Peimine Promotes Skin Wound Repair in Mice by Activating the Notch1 Signaling Pathway in Fibroblasts.

This study aimed to investigate the effects of peimine on cutaneous wound healing efficiency and tissue regeneration in murine models, while exploring its regulatory mechanisms through the Notch1 signaling pathway. Full-thickness circular skin defects (8-mm diameter) were surgically created on the dorsal surface of C57BL/6 mice, with subsequent daily topical administration of peimine at 1 and 4 mg · kg(-1) doses. Parallel in vitro experiments using NIH/3T3 fibroblasts were conducted with peimine treatments at 25 and 100 μmol · L(-1) concentrations to assess neurogenic locus notch homolog protein 1 (Notch1) pathway activation. Key findings demonstrated that peimine treatment significantly enhanced both the rate of wound closure and granulation tissue formation.
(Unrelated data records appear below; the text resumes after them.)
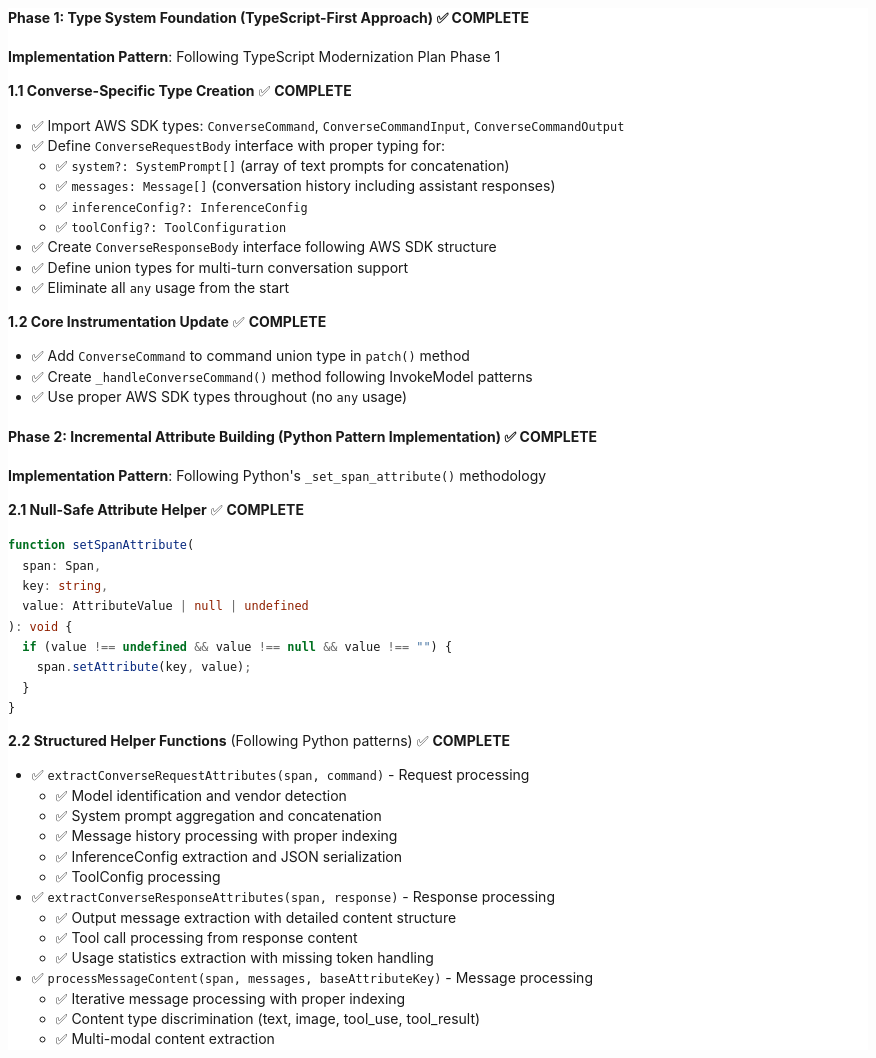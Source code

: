 #### Phase 1: Type System Foundation (TypeScript-First Approach) ✅ **COMPLETE**

**Implementation Pattern**: Following TypeScript Modernization Plan Phase 1

**1.1 Converse-Specific Type Creation** ✅ **COMPLETE**
- ✅ Import AWS SDK types: `ConverseCommand`, `ConverseCommandInput`, `ConverseCommandOutput`
- ✅ Define `ConverseRequestBody` interface with proper typing for:
  - ✅ `system?: SystemPrompt[]` (array of text prompts for concatenation)
  - ✅ `messages: Message[]` (conversation history including assistant responses)  
  - ✅ `inferenceConfig?: InferenceConfig`
  - ✅ `toolConfig?: ToolConfiguration`
- ✅ Create `ConverseResponseBody` interface following AWS SDK structure
- ✅ Define union types for multi-turn conversation support
- ✅ Eliminate all `any` usage from the start

**1.2 Core Instrumentation Update** ✅ **COMPLETE**
- ✅ Add `ConverseCommand` to command union type in `patch()` method
- ✅ Create `_handleConverseCommand()` method following InvokeModel patterns
- ✅ Use proper AWS SDK types throughout (no `any` usage)

#### Phase 2: Incremental Attribute Building (Python Pattern Implementation) ✅ **COMPLETE**

**Implementation Pattern**: Following Python's `_set_span_attribute()` methodology

**2.1 Null-Safe Attribute Helper** ✅ **COMPLETE**
```typescript
function setSpanAttribute(
  span: Span, 
  key: string, 
  value: AttributeValue | null | undefined
): void {
  if (value !== undefined && value !== null && value !== "") {
    span.setAttribute(key, value);
  }
}
```

**2.2 Structured Helper Functions** (Following Python patterns) ✅ **COMPLETE**
- ✅ `extractConverseRequestAttributes(span, command)` - Request processing
  - ✅ Model identification and vendor detection
  - ✅ System prompt aggregation and concatenation  
  - ✅ Message history processing with proper indexing
  - ✅ InferenceConfig extraction and JSON serialization
  - ✅ ToolConfig processing
- ✅ `extractConverseResponseAttributes(span, response)` - Response processing
  - ✅ Output message extraction with detailed content structure
  - ✅ Tool call processing from response content
  - ✅ Usage statistics extraction with missing token handling
- ✅ `processMessageContent(span, messages, baseAttributeKey)` - Message processing
  - ✅ Iterative message processing with proper indexing
  - ✅ Content type discrimination (text, image, tool_use, tool_result)
  - ✅ Multi-modal content extraction
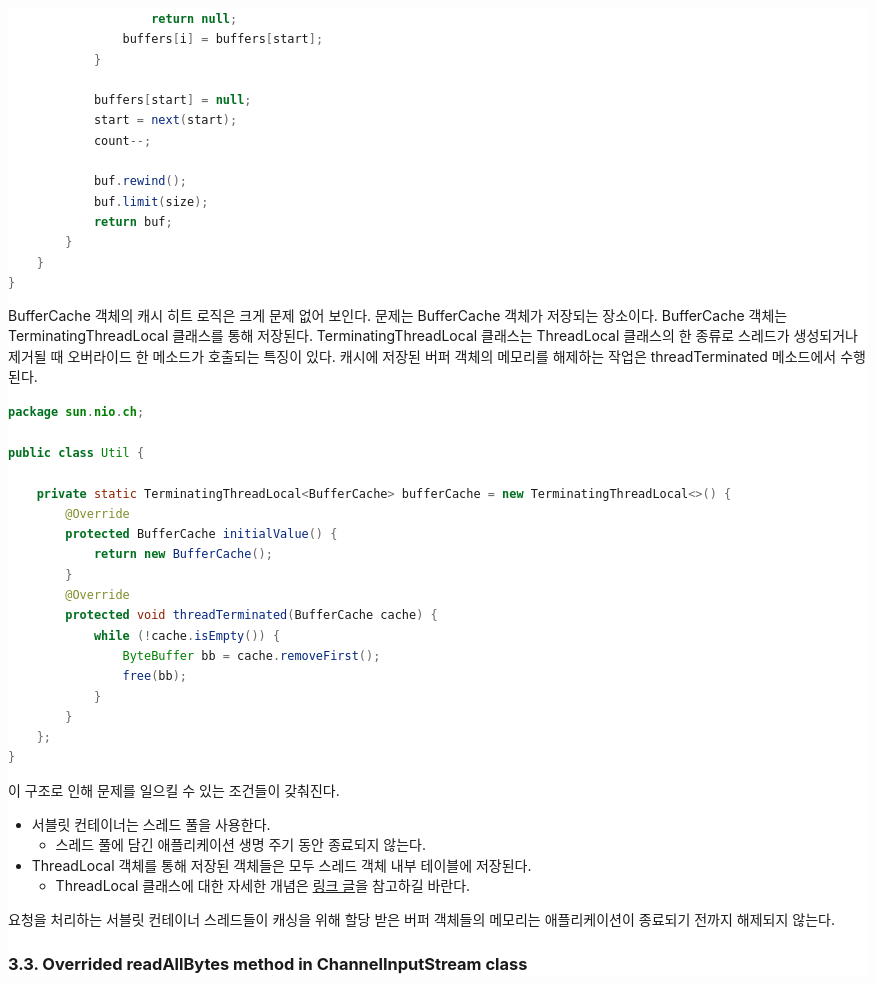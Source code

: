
 ```java
                    return null;
                buffers[i] = buffers[start];
            }

            buffers[start] = null;
            start = next(start);
            count--;

            buf.rewind();
            buf.limit(size);
            return buf;
        }
    }
}
```

BufferCache 객체의 캐시 히트 로직은 크게 문제 없어 보인다. 문제는 BufferCache 객체가 저장되는 장소이다. BufferCache 객체는 TerminatingThreadLocal 클래스를 통해 저장된다. TerminatingThreadLocal 클래스는 ThreadLocal 클래스의 한 종류로 스레드가 생성되거나 제거될 때 오버라이드 한 메소드가 호출되는 특징이 있다. 캐시에 저장된 버퍼 객체의 메모리를 해제하는 작업은 threadTerminated 메소드에서 수행된다.

```java
package sun.nio.ch;

public class Util {

    private static TerminatingThreadLocal<BufferCache> bufferCache = new TerminatingThreadLocal<>() {
        @Override
        protected BufferCache initialValue() {
            return new BufferCache();
        }
        @Override
        protected void threadTerminated(BufferCache cache) { 
            while (!cache.isEmpty()) {
                ByteBuffer bb = cache.removeFirst();
                free(bb);
            }
        }
    };
}
```

이 구조로 인해 문제를 일으킬 수 있는 조건들이 갖춰진다.

- 서블릿 컨테이너는 스레드 풀을 사용한다.
  - 스레드 풀에 담긴 애플리케이션 생명 주기 동안 종료되지 않는다.
- ThreadLocal 객체를 통해 저장된 객체들은 모두 스레드 객체 내부 테이블에 저장된다.
  - ThreadLocal 클래스에 대한 자세한 개념은 [링크 글][thread-local-class-in-java-link]을 참고하길 바란다.

요청을 처리하는 서블릿 컨테이너 스레드들이 캐싱을 위해 할당 받은 버퍼 객체들의 메모리는 애플리케이션이 종료되기 전까지 해제되지 않는다. 

### 3.3. Overrided readAllBytes method in ChannelInputStream class


[thread-local-class-in-java-link]: https://junhyunny.github.io/java/thread-local-class-in-java/
[tracking-direct-memory-usage-in-jvm-link]: https://junhyunny.github.io/java/jvm/tracking-direct-memory-usage-in-jvm/
[out-of-memory-error-case-study-in-jvm-link]: https://junhyunny.github.io/java/jvm/spring-boot/out-of-memory-error-case-study-in-jvm/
Histological analysis revealed increased epidermal thickness in peimine-treated groups compared to controls. The compound promoted extracellular matrix remodeling in the dermal layer, evidenced by elevated protein expression of collagen IIIα1 (Col3α1), proliferating cell nuclear antigen (PCNA), and the endothelial marker (CD31). Western blot analysis confirmed consistent upregulation of Notch1 pathway components in both in vivo wound tissues and in vitro fibroblast cultures, indicating that peimine accelerates wound repair through Notch1 signaling activation.